Researchers from the Tokyo Institute of Technology have shown that copper nitride acts an n-type semiconductor, while fluorine doping provides p-type conduction, according to the institute’s announcement.
A group of researchers led by head researcher, Matsuzaki set out to find new materials for the production of n-type and p-type conductors used in thin film solar cells. During the process, it created a copper nitride crystal, which functions as an n-type conductor. By using a nitriding technique suitable for mass production, this technology could scale at low cost, the team states.
The process is comprised of a computational search for doping elements, atomically resolved microscopy, and electronic structure analysis using synchrotron radiation.
The new material is a compound – copper nitride – which, the researchers say is environmentally friendly. Usually occurring difficulties that occur when attempting to grow nitride crystals were reportedly addressed as the team used a novel catalytic reaction route, which employed ammonia and oxidant gas.
The compound creates an n-type conductor with excess electrons. If this compound is then treated with a fluorine element, it can transform into a p-type conductor. The process was previously established in theoretical calculations, and has now been proven via the use of atomically resolved microscopy.

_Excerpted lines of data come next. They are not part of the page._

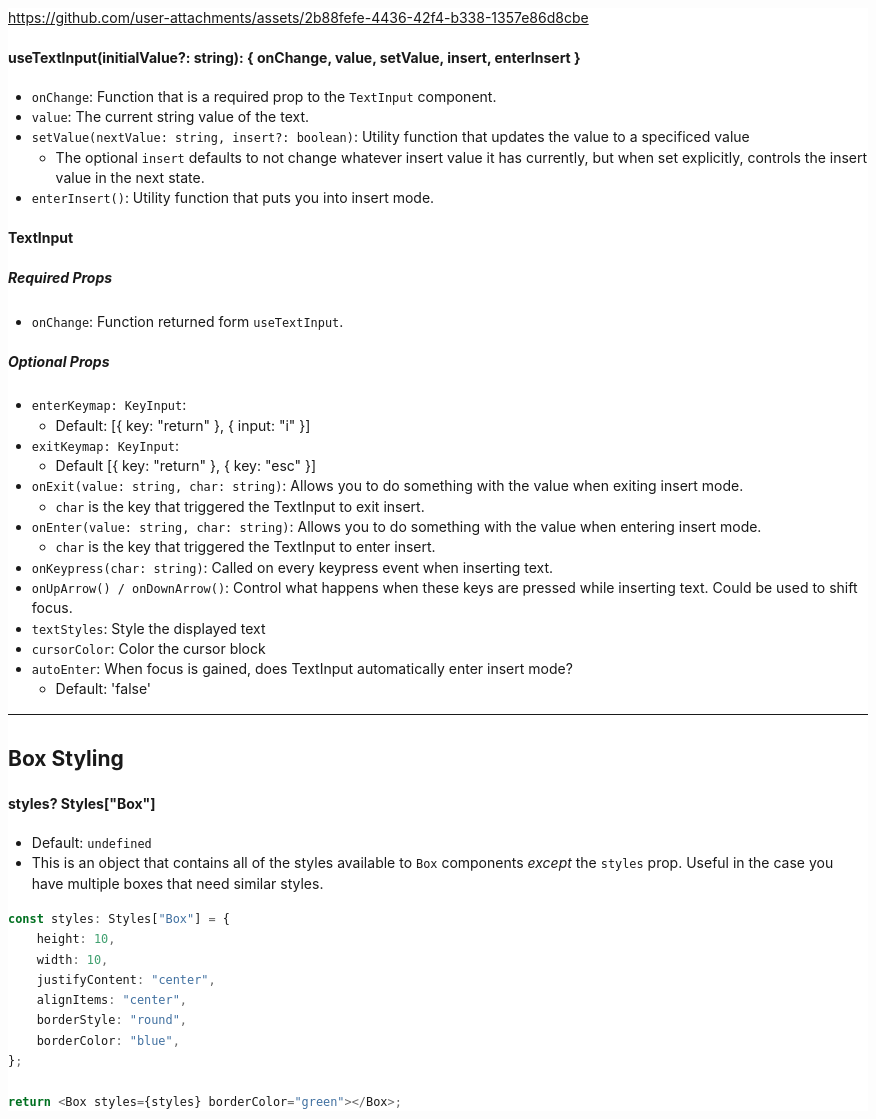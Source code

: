 https://github.com/user-attachments/assets/2b88fefe-4436-42f4-b338-1357e86d8cbe

#### useTextInput(initialValue?: string): { onChange, value, setValue, insert, enterInsert }
- `onChange`: Function that is a required prop to the `TextInput` component.
- `value`: The current string value of the text.
- `setValue(nextValue: string, insert?: boolean)`: Utility function that
  updates the value to a specificed value
	- The optional `insert` defaults to not change whatever insert value it has
	  currently, but when set explicitly, controls the insert value in the next
	  state.
- `enterInsert()`: Utility function that puts you into insert mode.

#### TextInput

##### Required Props
- `onChange`: Function returned form `useTextInput`.

##### Optional Props
- `enterKeymap: KeyInput`:
	- Default: [{ key: "return" }, { input: "i" }]
- `exitKeymap: KeyInput`:
	- Default [{ key: "return" }, { key: "esc" }]
- `onExit(value: string, char: string)`: Allows you to do
  something with the value when exiting insert mode.
  	- `char` is the key that triggered the TextInput to exit insert.
- `onEnter(value: string, char: string)`: Allows you to do something with
  the value when entering insert mode.
  	- `char` is the key that triggered the TextInput to enter insert.
- `onKeypress(char: string)`: Called on every keypress event when inserting
  text.
- `onUpArrow() / onDownArrow()`: Control what happens when these keys are
  pressed while inserting text.  Could be used to shift focus.
- `textStyles`: Style the displayed text
- `cursorColor`: Color the cursor block
- `autoEnter`: When focus is gained, does TextInput automatically enter
  insert mode?
	- Default: 'false'

---

## Box Styling

#### styles? Styles["Box"]
- Default: `undefined`
- This is an object that contains all of the styles available to `Box`
  components *except* the `styles` prop.  Useful in the case you have multiple
  boxes that need similar styles.

```typescript
const styles: Styles["Box"] = {
	height: 10,
	width: 10,
	justifyContent: "center",
	alignItems: "center",
	borderStyle: "round",
	borderColor: "blue",
};

return <Box styles={styles} borderColor="green"></Box>;
```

Solar cells need an n-type and p-type partner, and the configuration of the two has been the subject of solar cell research, the institute claims in its announcement. By sourcing both conductors from the same material, the team alleges that more efficient solar cells can be produced with this type of conductor.
Thin film production has been overshadowed by its use of cadmium, as the material is categorized as highly toxic and any contamination with the environment must be avoided.
In 2010, the material was banned under the EU’s RoHS regulation, though an exemption for solar cells was made. The exemption has garnered a lot of criticism from institutes and renowned researchers, who insist it cannot be fully ruled out that trace amounts of the material can exit the panels and contaminate the environment.
Since then, research institutes and solar cell developers have sought to establish new materials to be used and n- and p-type conductors in thin film solar cells.